Ever since I received an email about the vector search auto-Embedding feature released in MongoDB community edition, my palms have been itching to test it out. And now.. I’m happily writing this blog after witnessing its power firsthand.
Vector Search is one of the most admired, powerful, and amazing products of MongoDB. I felt pity for MongoDB Community/On-prem customers, as they were unable to use this because Vector search and Atlas search were only available in MongoDB Atlas. But this is no longer the case!
How did I test this?
I am sure by now you might be thinking, “Enough of this product endorsement, show me the code!”

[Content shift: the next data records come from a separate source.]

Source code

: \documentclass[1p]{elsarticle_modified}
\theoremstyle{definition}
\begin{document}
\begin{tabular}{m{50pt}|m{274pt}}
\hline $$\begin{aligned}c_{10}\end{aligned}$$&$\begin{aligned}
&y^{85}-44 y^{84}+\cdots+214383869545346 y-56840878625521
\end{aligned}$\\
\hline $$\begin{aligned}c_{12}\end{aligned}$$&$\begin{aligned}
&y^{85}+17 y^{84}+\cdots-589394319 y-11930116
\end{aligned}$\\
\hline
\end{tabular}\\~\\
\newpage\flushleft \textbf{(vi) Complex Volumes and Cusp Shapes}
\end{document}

I’m getting there :). Initially, I followed what the MongoDB documentation suggests, but I struggled a lot as there is a disconnection when setting up the Docker containers:
- As per the Installation documentation, select Docker as your operating system.
- When the MongoDB community server starts, it starts with hostname as
mongod.search-community:27017. Make a note of this. -
When we asked to start the MongoDB Search container, in that yml file, it sets the syncsource as
mongot-community.search-community:27017- Don't just copy/paste the yml from there. Make sure you are setting the correct syncSource, which should be the Community server container name
mongod.search-community:27017. To ensure your container hostname, rundb.isMaster().me, it should print you the hostname.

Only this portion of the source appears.